A disclaimer is that we cannot use the pure boolean semiring $(\{0, 1\}, |, \&)$. The reason for this is that the boolean semiring is used for determining whether or not we are able to traverse to a particular node in BFS. We care about more than that - we care about the probability of transition to a certain point, the coordinates associated with those points, and the time steps required to reach those points. Because of this, using a pure semiring is not feasible.

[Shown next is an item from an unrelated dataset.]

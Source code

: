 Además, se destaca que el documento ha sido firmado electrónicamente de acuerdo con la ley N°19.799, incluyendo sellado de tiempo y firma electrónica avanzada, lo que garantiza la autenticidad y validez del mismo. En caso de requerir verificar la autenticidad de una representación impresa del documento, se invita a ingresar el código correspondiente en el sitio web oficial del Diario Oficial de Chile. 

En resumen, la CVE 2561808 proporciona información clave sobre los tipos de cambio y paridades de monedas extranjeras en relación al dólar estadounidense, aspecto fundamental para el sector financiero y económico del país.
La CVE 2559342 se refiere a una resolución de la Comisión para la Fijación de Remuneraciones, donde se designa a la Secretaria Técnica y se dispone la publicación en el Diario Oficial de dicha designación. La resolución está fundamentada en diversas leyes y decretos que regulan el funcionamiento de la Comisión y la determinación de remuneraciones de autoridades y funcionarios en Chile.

However, there are several important takeaways from the boolean semiring model that we can use to construct our own implementation of BFS. One of them is that we can use a semiring - the semiring of $([0, \infty], +, \times)$, which will generally cover the cases we require for our lattice traversal. Another very important idea is the construction of a graph as a matrix. Initially, we were considering tree traversal in a context conducive to human understanding - traversing down a branch of the tree. But by converting our tree to a matrix representation, we were able to gain insight on how to construct a serial implementation of BFS and therefore parallelize this operation.

Figure XI: speedup of semi-ring

Kinetic Monte Carlo

The naive BFS traversal does not take into account the particle-particle Coulomb interactions that may be occurring as a defect moves through the lattice. In order to take into account this process, we use a simulation called kinetic Monte Carlo, which simulates some process with known transition rates as evolving through time. We need to map out all transitions and obtain their rates. Then, we construct a cumulative vector of transition rates. We choose a random number between 0 and 1 and multiply by the sum of the transition rates, and choose the transition corresponding to the element of the cumulative vector mapped to by this multiplication. Then we update time and restart the process at the new position. This is analogous to the following update to the naive method of finding transition rates:

$$r = \nu\exp\left(-\frac{E_{act}}{k_{B}T}\right) \rightarrow \nu\exp\left(-\frac{(E_{act} + \Delta\phi(\vec{r}))}{k_{B}T}\right)$$

Figure XI: vacancies after 0.5s
Figure XII: vacancies after 5s

The plots above show the probability map of the vacancies constructed using the kinetic Monte Carlo simulation after 0.5s and 5s. The intensity of the spots correspond to the probability that a vacancy will appear in that spot.